Tuesday, 23 November 2021

 

Cloud Cuckoo Land, by Anthony Doerr.

  


       

          Pulitzer Prize-winning author Anthony Doerr has long been a master of the literary magic that engages us, thrills us, and compels us to keep reading until the story is finished.  Now he has excelled himself:  after the wonder of ‘All the Light We Cannot See’, he has again proven his  mastery with a tribute in praise of The Story, the tales that keep us reading,  and searching for more when the tale is finished.

            It’s not immediately clear where we are being directed by Doerr in this sometimes confusing travel through time, starting two hundred years in the future on a spaceship voyaging to a new unpolluted planet after Earth becomes uninhabitable – not every traveller expects to arrive in their lifetime, but Konstance, barely a teenager, has high hopes that she and her beloved father will arrive safely.  She hopes.

            Back to 2020:  Octagenerian Zino Ninis is rehearsing five children in a local Idaho library to perform a play he has written based on an ancient Greek legend by Antonius Diogenes about Aethon, a simple shepherd who longs to fly, to be an owl, to live in Cloud Cuckoo Land, where rivers flow with wine (Aethon likes his wine!), and turtles plod by with honey cakes on their backs – in short, Paradise.  Zino and his five ‘actors’ are presenting their play For One Night Only, and tonight is the dress Rehearsal. Sadly, they haven’t anticipated the arrival of Seymour, a severely disturbed and angry young teenager with a pistol and a home-made bomb.

            Then there is a dizzying shift in time to the Siege of Constantinople by the Ottomans in 1453:  Anna, a young Greek orphan who needs money for her sick sister, chances across (steals) an ancient text from an abandoned monastery;  she sells as many of these precious papyri as she can before her Italian customers flee the besieged city, but keeps one codex – the story of Aethon, and his efforts to reach Cloud Cuckoo Land.
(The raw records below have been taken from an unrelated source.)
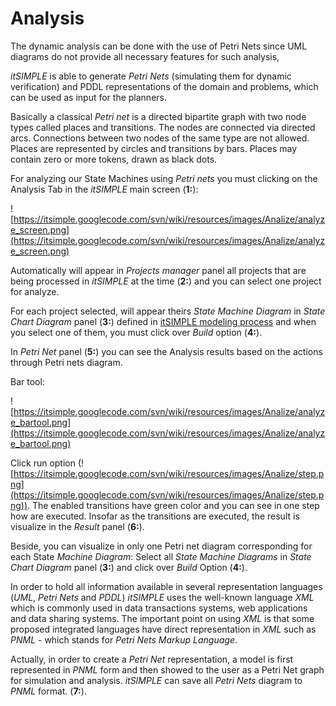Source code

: # Analysis #

The dynamic analysis can be done with the use of Petri Nets since UML diagrams do not provide all necessary features for such analysis,

_itSIMPLE_ is able to generate _Petri Nets_ (simulating them for dynamic verification) and PDDL representations of the domain and problems, which can be used as input for the planners.

Basically a classical _Petri net_ is a directed bipartite graph with two node types called places and transitions. The nodes are connected via directed arcs. Connections between two nodes of the same type are not allowed. Places are represented by circles and transitions by bars. Places may contain zero or more tokens, drawn as black dots.

For analyzing our State Machines using _Petri nets_ you must clicking on the Analysis Tab in the _itSIMPLE_ main screen (**1:**):

![https://itsimple.googlecode.com/svn/wiki/resources/images/Analize/analyze_screen.png](https://itsimple.googlecode.com/svn/wiki/resources/images/Analize/analyze_screen.png)

Automatically will appear in _Projects manager_  panel all projects that are being processed in _itSIMPLE_ at the time (**2:**) and you can select one project for analyze.

For each project selected, will appear theirs _State Machine Diagram_ in _State Chart Diagram_ panel (**3:**) defined in [itSIMPLE modeling process](ModellingStateDiagram.md) and when you select one of them, you must click over _Build_ option (**4:**).

In _Petri Net_ panel (**5:**) you can see the Analysis results based on the actions through Petri nets diagram.

Bar tool:

![https://itsimple.googlecode.com/svn/wiki/resources/images/Analize/analyze_bartool.png](https://itsimple.googlecode.com/svn/wiki/resources/images/Analize/analyze_bartool.png)

Click run option (![https://itsimple.googlecode.com/svn/wiki/resources/images/Analize/step.png](https://itsimple.googlecode.com/svn/wiki/resources/images/Analize/step.png)). The enabled transitions have green color and you can see in one step how are executed. Insofar as the transitions are executed, the result is visualize in the _Result_ panel (**6:**).

Beside, you can visualize in only one Petri net diagram corresponding for each State _Machine Diagram_: Select all _State Machine Diagrams_ in _State Chart Diagram_ panel (**3:**) and click over _Build_ Option (**4:**).

In order to hold all information available in several representation languages (_UML_, _Petri Nets_ and _PDDL_) _itSIMPLE_ uses the well-known language _XML_ which is commonly used in data transactions systems, web applications and data sharing systems. The important point on using _XML_ is that some proposed integrated languages have direct representation in _XML_ such as _PNML_ - which stands for _Petri Nets Markup Language_.

Actually, in order to create a _Petri Net_ representation, a model is first represented in _PNML_ form and then showed to the user as a Petri Net graph for simulation and analysis. _itSIMPLE_ can save all _Petri Nets_ diagram to _PNML_ format. (**7:**).
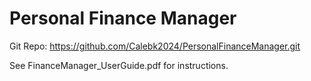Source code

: # Personal Finance Manager
Git Repo: https://github.com/Calebk2024/PersonalFinanceManager.git

See FinanceManager_UserGuide.pdf for instructions. 

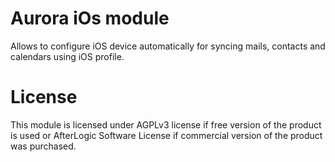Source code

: # Aurora iOs module
Allows to configure iOS device automatically for syncing mails, contacts and calendars using iOS profile.

# License
This module is licensed under AGPLv3 license if free version of the product is used or AfterLogic Software License if commercial version of the product was purchased.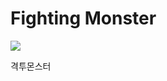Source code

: # Fighting Monster

![](https://xcdn-000.animemark.com/acg_covers/W600/8b/ca/8bca6ecc9a23b5d4f37f55c8c3dcd3d3a147363d_40907_270_400.jpeg)


격투몬스터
            We learn more about Zino Ninis, too – a solitary man who was unable to acknowledge his true self, even to the man whom he most loved when it most counted, but who redeemed himself with a great act of heroism, an act which saves his child actors – and his translation of Aethon’s adventures in his efforts to get to Cloud Cuckoo Land.

            Until just before the end of this wonderful story, it wasn’t clear to me how all the different times would join up;  each section and its engaging characters seemed to be separate stories within The Story, but the link is Diogenes’s simple shepherd who, after various disguises and frightening adventures decides that he’d like to go home now, thanks.  Fair enough!

            Konstance from the future has the last chapter in this wonderful tribute to the written word:  she uncovers shocking truths, helped by clues furnished by a man whom society has justly rejected and, thanks to him, she manages to escape, to live a productive life.  Anthony Doerr asks all the big questions of us here – and provides many of the answers.  What a journey!  SIX STARS.